_What the task requires:_ Return all of the entries exactly, but do not include the pictures.

_Records supplied:_
********
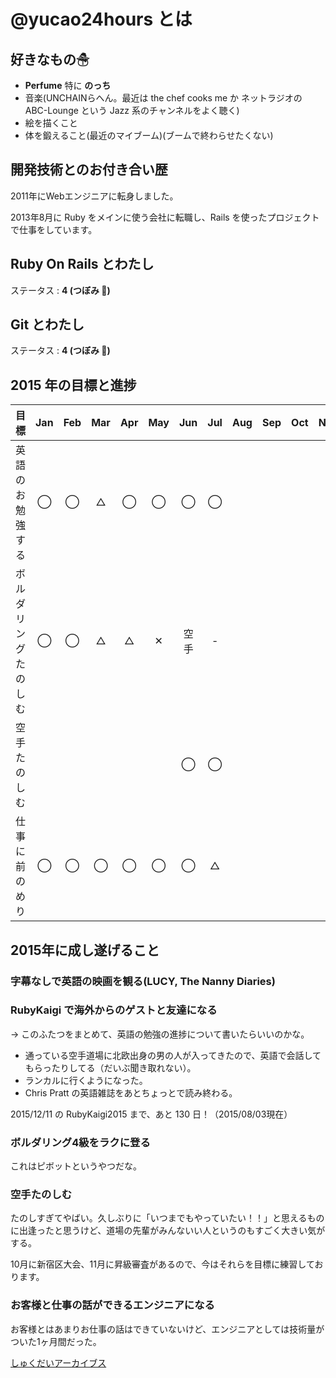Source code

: # @yucao24hours とは
## 好きなもの☃
* **Perfume** 特に **のっち**
* 音楽(UNCHAINらへん。最近は the chef cooks me か ネットラジオの ABC-Lounge という Jazz 系のチャンネルをよく聴く)
* 絵を描くこと
* 体を鍛えること(最近のマイブーム)(ブームで終わらせたくない)

## 開発技術とのお付き合い歴
2011年にWebエンジニアに転身しました。

2013年8月に Ruby をメインに使う会社に転職し、Rails を使ったプロジェクトで仕事をしています。

## Ruby On Rails とわたし
ステータス : **4 (つぼみ :tulip:)**

## Git とわたし
ステータス : **4 (つぼみ :tulip:)**

## 2015 年の目標と進捗
| 目標                       | Jan   | Feb   | Mar   | Apr   | May   | Jun   | Jul   | Aug   | Sep   | Oct   | Nov   | Dec   |
| :------------------------- | :---: | :---: | :---: | :---: | :---: | :---: | :---: | :---: | :---: | :---: | :---: | :---: |
| 英語のお勉強する           | ◯     | ◯     | △     | ◯     | ◯     | ◯     | ◯     |
| ボルダリングたのしむ       | ◯     | ◯     | △     | △     | ✕     | 空手  | -     |
| 空手たのしむ               |       |       |       |       |       | ◯     | ◯     |
| 仕事に前のめり             | ◯     | ◯     | ◯     | ◯     | ◯     | ◯     | △     |

## 2015年に成し遂げること
### 字幕なしで英語の映画を観る(LUCY, The Nanny Diaries)
### RubyKaigi で海外からのゲストと友達になる

-> このふたつをまとめて、英語の勉強の進捗について書いたらいいのかな。

- 通っている空手道場に北欧出身の男の人が入ってきたので、英語で会話してもらったりしてる（だいぶ聞き取れない）。
- ランカルに行くようになった。
- Chris Pratt の英語雑誌をあとちょっとで読み終わる。

2015/12/11 の RubyKaigi2015 まで、あと 130 日！（2015/08/03現在）

### ボルダリング4級をラクに登る

これはピボットというやつだな。

### 空手たのしむ

たのしすぎてやばい。久しぶりに「いつまでもやっていたい！！」と思えるものに出逢ったと思うけど、道場の先輩がみんないい人というのもすごく大きい気がする。

10月に新宿区大会、11月に昇級審査があるので、今はそれらを目標に練習しております。

### お客様と仕事の話ができるエンジニアになる

お客様とはあまりお仕事の話はできていないけど、エンジニアとしては技術量がついた1ヶ月間だった。

[しゅくだいアーカイブス](https://gist.github.com/yucao24hours/9353b1a818a1c94d71ff)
********
_Result below:_
Source code

: # @yucao24hours とは
## 好きなもの☃
* **Perfume** 特に **のっち**
* 音楽(UNCHAINらへん。最近は the chef cooks me か ネットラジオの ABC-Lounge という Jazz 系のチャンネルをよく聴く)
* 絵を描くこと
* 体を鍛えること(最近のマイブーム)(ブームで終わらせたくない)

## 開発技術とのお付き合い歴
2011年にWebエンジニアに転身しました。

2013年8月に Ruby をメインに使う会社に転職し、Rails を使ったプロジェクトで仕事をしています。

## Ruby On Rails とわたし
ステータス : **4 (つぼみ :tulip:)**

## Git とわたし
ステータス : **4 (つぼみ :tulip:)**

## 2015 年の目標と進捗
| 目標                       | Jan   | Feb   | Mar   | Apr   | May   | Jun   | Jul   | Aug   | Sep   | Oct   | Nov   | Dec   |
| :------------------------- | :---: | :---: | :---: | :---: | :---: | :---: | :---: | :---: | :---: | :---: | :---: | :---: |
| 英語のお勉強する           | ◯     | ◯     | △     | ◯     | ◯     | ◯     | ◯     |
| ボルダリングたのしむ       | ◯     | ◯     | △     | △     | ✕     | 空手  | -     |
| 空手たのしむ               |       |       |       |       |       | ◯     | ◯     |
| 仕事に前のめり             | ◯     | ◯     | ◯     | ◯     | ◯     | ◯     | △     |

## 2015年に成し遂げること
### 字幕なしで英語の映画を観る(LUCY, The Nanny Diaries)
### RubyKaigi で海外からのゲストと友達になる

-> このふたつをまとめて、英語の勉強の進捗について書いたらいいのかな。

- 通っている空手道場に北欧出身の男の人が入ってきたので、英語で会話してもらったりしてる（だいぶ聞き取れない）。
- ランカルに行くようになった。
- Chris Pratt の英語雑誌をあとちょっとで読み終わる。

2015/12/11 の RubyKaigi2015 まで、あと 130 日！（2015/08/03現在）

### ボルダリング4級をラクに登る

これはピボットというやつだな。

### 空手たのしむ

たのしすぎてやばい。久しぶりに「いつまでもやっていたい！！」と思えるものに出逢ったと思うけど、道場の先輩がみんないい人というのもすごく大きい気がする。

10月に新宿区大会、11月に昇級審査があるので、今はそれらを目標に練習しております。

### お客様と仕事の話ができるエンジニアになる

お客様とはあまりお仕事の話はできていないけど、エンジニアとしては技術量がついた1ヶ月間だった。

[しゅくだいアーカイブス](https://gist.github.com/yucao24hours/9353b1a818a1c94d71ff)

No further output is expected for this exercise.